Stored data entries
========

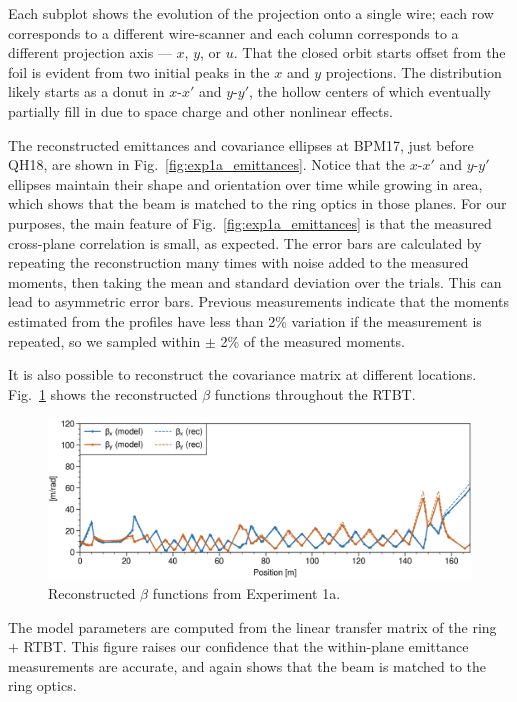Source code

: %
Each subplot shows the evolution of the projection onto a single wire; each row corresponds to a different wire-scanner and each column corresponds to a different projection axis — $x$, $y$, or $u$. That the closed orbit starts offset from the foil is evident from two initial peaks in the $x$ and $y$ projections. The distribution likely starts as a donut in $x$-$x'$ and $y$-$y'$, the hollow centers of which eventually partially fill in due to space charge and other nonlinear effects.

The reconstructed emittances and covariance ellipses at BPM17, just before QH18, are shown in Fig.~\ref{fig:exp1a_emittances}. Notice that the $x$-$x'$ and $y$-$y'$ ellipses maintain their shape and orientation over time while growing in area, which shows that the beam is matched to the ring optics in those planes. For our purposes, the main feature of Fig.~\ref{fig:exp1a_emittances} is that the measured cross-plane correlation is small, as expected. The error bars are calculated by repeating the reconstruction many times with noise added to the measured moments, then taking the mean and standard deviation over the trials. This can lead to asymmetric error bars. Previous measurements indicate that the moments estimated from the profiles have less than 2\% variation if the measurement is repeated, so we sampled within $\pm$ 2\% of the measured moments.

It is also possible to reconstruct the covariance matrix at different locations. Fig.~\ref{fig:exp1a_rec_betas_throughout} shows the reconstructed $\beta$ functions throughout the RTBT.
%
\begin{figure}[!p]
    \centering
    \includegraphics[width=1.0\textwidth]{Images/chapter5/exp1a/rec_betas_throughout.png}
    \caption{Reconstructed $\beta$ functions from Experiment 1a.}
    \label{fig:exp1a_rec_betas_throughout}
\end{figure}
%
The model parameters are computed from the linear transfer matrix of the ring + RTBT. This figure raises our confidence that the within-plane emittance measurements are accurate, and again shows that the beam is matched to the ring optics.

========

■ **GOAL OF THE EXERCISE**:
Of the lines above, show those in which "from" appears.

■ **WRITTEN REPLY**:
Each subplot shows the evolution of the projection onto a single wire; each row corresponds to a different wire-scanner and each column corresponds to a different projection axis — $x$, $y$, or $u$. That the closed orbit starts offset from the foil is evident from two initial peaks in the $x$ and $y$ projections. The distribution likely starts as a donut in $x$-$x'$ and $y$-$y'$, the hollow centers of which eventually partially fill in due to space charge and other nonlinear effects.
The reconstructed emittances and covariance ellipses at BPM17, just before QH18, are shown in Fig.~\ref{fig:exp1a_emittances}. Notice that the $x$-$x'$ and $y$-$y'$ ellipses maintain their shape and orientation over time while growing in area, which shows that the beam is matched to the ring optics in those planes. For our purposes, the main feature of Fig.~\ref{fig:exp1a_emittances} is that the measured cross-plane correlation is small, as expected. The error bars are calculated by repeating the reconstruction many times with noise added to the measured moments, then taking the mean and standard deviation over the trials. This can lead to asymmetric error bars. Previous measurements indicate that the moments estimated from the profiles have less than 2\% variation if the measurement is repeated, so we sampled within $\pm$ 2\% of the measured moments.
    \caption{Reconstructed $\beta$ functions from Experiment 1a.}
The model parameters are computed from the linear transfer matrix of the ring + RTBT. This figure raises our confidence that the within-plane emittance measurements are accurate, and again shows that the beam is matched to the ring optics.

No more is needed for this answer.